So, for those new to this, here’s a quick introduction to hreflang: it’s basically an HTML meta element that’s used in the code of a document (web page, in this case).
According to Wikipedia, it ‘specifies the language and optional geographic restrictions for a document.’
So, basically, you use hreflang if you have multiple versions of a web page (each version being in a different language).
But, What If You Want to Use One Version (Language) for Multiple Countries?
This is where one has to be careful, because, as Search Engine Journal found, in 2020, 63% of observed sites that had hreflang had some sort of error, and that figure was 75% in 2017.
So, it appears that hreflang is an HTML code that’s often incorrectly used.

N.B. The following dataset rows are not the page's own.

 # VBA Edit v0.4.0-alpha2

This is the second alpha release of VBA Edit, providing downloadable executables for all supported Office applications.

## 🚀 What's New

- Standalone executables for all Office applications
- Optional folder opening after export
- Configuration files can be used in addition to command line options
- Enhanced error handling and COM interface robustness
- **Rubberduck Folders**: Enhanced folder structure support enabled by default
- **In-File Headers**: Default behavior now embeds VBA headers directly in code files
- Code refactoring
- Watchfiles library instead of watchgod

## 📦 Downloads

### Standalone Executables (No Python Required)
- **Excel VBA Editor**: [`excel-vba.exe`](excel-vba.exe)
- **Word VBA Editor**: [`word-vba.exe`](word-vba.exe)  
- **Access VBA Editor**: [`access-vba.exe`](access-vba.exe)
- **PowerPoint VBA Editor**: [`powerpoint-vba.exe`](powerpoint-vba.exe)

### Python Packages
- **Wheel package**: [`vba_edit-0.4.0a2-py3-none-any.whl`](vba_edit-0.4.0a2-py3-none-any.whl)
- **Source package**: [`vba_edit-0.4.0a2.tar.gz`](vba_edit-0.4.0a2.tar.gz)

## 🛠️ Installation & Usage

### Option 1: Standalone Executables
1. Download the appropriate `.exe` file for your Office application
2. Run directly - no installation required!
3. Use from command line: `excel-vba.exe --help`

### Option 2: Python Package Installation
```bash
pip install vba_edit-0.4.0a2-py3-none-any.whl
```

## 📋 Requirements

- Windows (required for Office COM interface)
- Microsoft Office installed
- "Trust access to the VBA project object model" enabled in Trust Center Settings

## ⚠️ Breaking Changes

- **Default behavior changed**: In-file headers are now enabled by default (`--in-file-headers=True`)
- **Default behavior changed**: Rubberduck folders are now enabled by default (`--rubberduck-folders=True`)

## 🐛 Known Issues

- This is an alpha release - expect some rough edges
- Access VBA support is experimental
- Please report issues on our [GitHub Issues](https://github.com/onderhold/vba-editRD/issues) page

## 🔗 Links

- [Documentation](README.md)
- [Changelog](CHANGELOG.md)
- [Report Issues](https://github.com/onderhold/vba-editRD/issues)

And that’s probably why it was the subject of inquiry.
At around the 32-minute, 14-second mark of the English Google SEO Office-Hours From November 12, 2021, which is one of a number of Q&A sessions that Google frequently conducts, someone submitted a question about hreflang.

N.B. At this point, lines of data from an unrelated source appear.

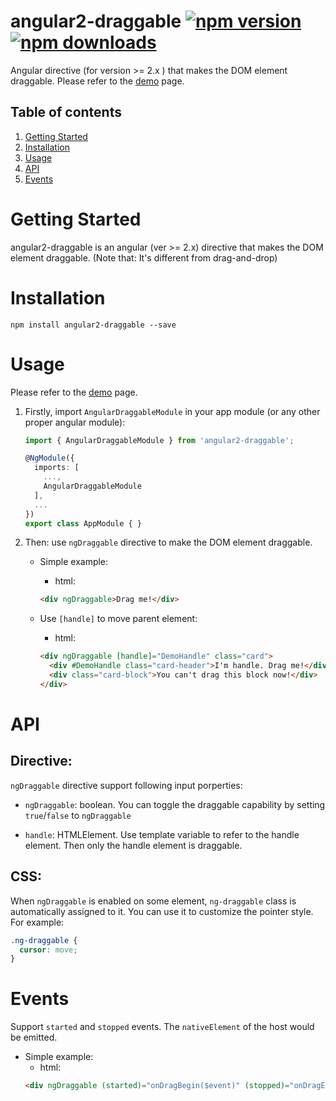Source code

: # angular2-draggable [![npm version](https://badge.fury.io/js/angular2-draggable.svg)](http://badge.fury.io/js/angular2-draggable) [![npm downloads](https://img.shields.io/npm/dm/angular2-draggable.svg)](https://npmjs.org/angular2-draggable)
Angular directive (for version >= 2.x ) that makes the DOM element draggable. Please refer to the [demo](https://xieziyu.github.io/#/angular2-draggable/demo) page.

## Table of contents 
1. [Getting Started](#getting-started)
3. [Installation](#installation)
4. [Usage](#usage)
5. [API](#api)
6. [Events](#events)

# Getting Started
angular2-draggable is an angular (ver >= 2.x) directive that makes the DOM element draggable. (Note that: It's different from drag-and-drop)

# Installation
```
npm install angular2-draggable --save
```

# Usage
Please refer to the [demo](https://xieziyu.github.io/#/angular2-draggable/demo) page.

1. Firstly, import `AngularDraggableModule` in your app module (or any other proper angular module):
    ```typescript
    import { AngularDraggableModule } from 'angular2-draggable';

    @NgModule({
      imports: [
        ...,
        AngularDraggableModule
      ],
      ...
    })
    export class AppModule { }
    ```

2. Then: use `ngDraggable` directive to make the DOM element draggable.
    + Simple example:

      + html:
      ```html
      <div ngDraggable>Drag me!</div>
      ```

    + Use `[handle]` to move parent element:

      + html:
      ```html
      <div ngDraggable [handle]="DemoHandle" class="card">
        <div #DemoHandle class="card-header">I'm handle. Drag me!</div>
        <div class="card-block">You can't drag this block now!</div>
      </div>
      ```

# API

## Directive:
`ngDraggable` directive support following input porperties:
+ `ngDraggable`: boolean. You can toggle the draggable capability by setting `true`/`false` to `ngDraggable`

+ `handle`: HTMLElement. Use template variable to refer to the handle element. Then only the handle element is draggable.

## CSS:
When `ngDraggable` is enabled on some element, `ng-draggable` class is automatically assigned to it. You can use it to customize the pointer style. For example:

```css
.ng-draggable {
  cursor: move;
}
```

# Events

Support `started` and `stopped` events. The `nativeElement` of the host would be emitted.

+ Simple example:
  + html:
  ```html
  <div ngDraggable (started)="onDragBegin($event)" (stopped)="onDragEnd($event)">Drag me!</div>
  ```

The situation and question (which you can hear at the video below, which has been queued to the appropriate spot), was:
“We consolidated our Latin markets--Mexico, Argentina, Colombia, and so on--into one market. We also target Spain with a different folder.
“For hreflang, we have selected ES for Spain and reference the LatAm URLs for every Spanish speaking market, so the same URL for es-mx, et cetera.

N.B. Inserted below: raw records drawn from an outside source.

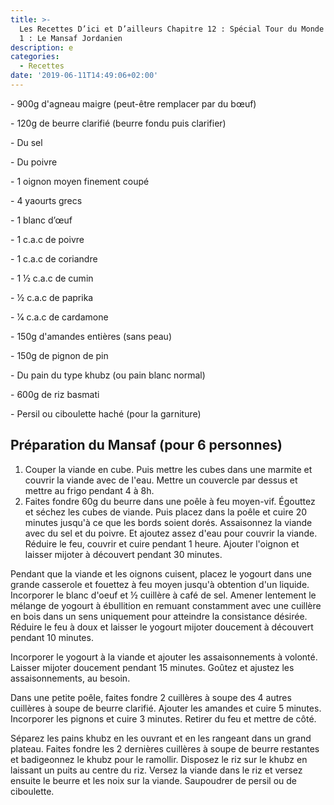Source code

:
 ```yaml
---
title: >-
  Les Recettes D’ici et D’ailleurs Chapitre 12 : Spécial Tour du Monde - Épisode
  1 : Le Mansaf Jordanien
description: e
categories:
  - Recettes
date: '2019-06-11T14:49:06+02:00'
---
```

\- 900g d'agneau maigre (peut-être remplacer par du bœuf)

\- 120g de beurre clarifié (beurre fondu puis clarifier)

\- Du sel

\- Du poivre

\- 1 oignon moyen finement coupé

\- 4  yaourts grecs

\- 1 blanc d’œuf

\- 1 c.a.c de poivre

\- 1 c.a.c de coriandre

\- 1 1⁄2 c.a.c de cumin

\- 1⁄2 c.a.c de paprika

\- 1⁄4 c.a.c de cardamone

\- 150g d'amandes entières (sans peau)

\- 150g de pignon de pin

\- Du pain du type khubz (ou pain blanc normal)

\- 600g de riz basmati

\- Persil ou ciboulette haché (pour la garniture)



## Préparation du Mansaf (pour 6 personnes)

1. Couper la viande en cube. Puis mettre les cubes dans une marmite et couvrir la viande avec de l'eau. Mettre un couvercle par dessus et mettre au frigo pendant 4 à 8h.
2. Faites fondre 60g du beurre dans une poêle à feu moyen-vif. Égouttez et séchez les cubes de viande. Puis placez dans la poêle et cuire 20 minutes jusqu'à ce que les bords soient dorés. Assaisonnez la viande avec du sel et du poivre. Et ajoutez assez d'eau pour couvrir la viande. Réduire le feu, couvrir et cuire pendant 1 heure. Ajouter l'oignon et laisser mijoter à découvert pendant 30 minutes.

Pendant que la viande et les oignons cuisent, placez le yogourt dans une grande casserole et fouettez à feu moyen jusqu'à obtention d'un liquide. Incorporer le blanc d'oeuf et ½ cuillère à café de sel. Amener lentement le mélange de yogourt à ébullition en remuant constamment avec une cuillère en bois dans un sens uniquement pour atteindre la consistance désirée. Réduire le feu à doux et laisser le yogourt mijoter doucement à découvert pendant 10 minutes.

Incorporer le yogourt à la viande et ajouter les assaisonnements à volonté. Laisser mijoter doucement pendant 15 minutes. Goûtez et ajustez les assaisonnements, au besoin.

Dans une petite poêle, faites fondre 2 cuillères à soupe des 4 autres cuillères à soupe de beurre clarifié. Ajouter les amandes et cuire 5 minutes. Incorporer les pignons et cuire 3 minutes. Retirer du feu et mettre de côté.

Séparez les pains khubz en les ouvrant et en les rangeant dans un grand plateau. Faites fondre les 2 dernières cuillères à soupe de beurre restantes et badigeonnez le khubz pour le ramollir. Disposez le riz sur le khubz en laissant un puits au centre du riz. Versez la viande dans le riz et versez ensuite le beurre et les noix sur la viande. Saupoudrer de persil ou de ciboulette.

“Google uses ES-419 to target the LatAm market, but this no longer seems to be supported.
“Is it OK the way that we did it, referencing one URL for multiple countries?”
To this, John Mueller’s response was:
“It's perfectly fine the way that you have set it up. In fact, it's the way that we recommend doing it.
“So it's fine having one version for one country and another version for lots of other countries.”
One Thing to Keep In Mind
While researching this topic, I discovered that a lot of the content out there talks about multilingual sites, but I didn’t quite as easily see any that talked about hreflang applied to multiple countries that share a language (as was the case above).
So, if this is your situation, I’d recommend paying attention to detail. As you can observe in the Wikipedia example here, you can designate one language for different countries.
If you click the link above, be sure to look at how, under Language and Region Example, one language (English, en) is used for Canada and the US (CA, US). This is coded into the one page that’s designated for Canada and the US.
And, from what I gathered from the case of the LatAm site, they designated one URL/page for all their Spanish-speaking countries.
They didn’t designate one separate URL/page for Mexico, then a separate one for Argentina, and a separate one for Columbia.
Since they’re all Spanish-speaking countries (and because this site, presumably, is not necessarily targeting specific nations), they were correct in using hreflang to specify a dedicated page for nations that share a common language.
What About English and American English?
By that, I mean British English and American English.
You probably know that there are some spelling variations between the two.
My opinion is that, if you want to have two versions of a web page--one for English, the other for American English, you then code them as such: one using the appropriate hreflang for en-GB, the other version for en-US. (Please don’t forget about other English-speaking countries, like my Canada!)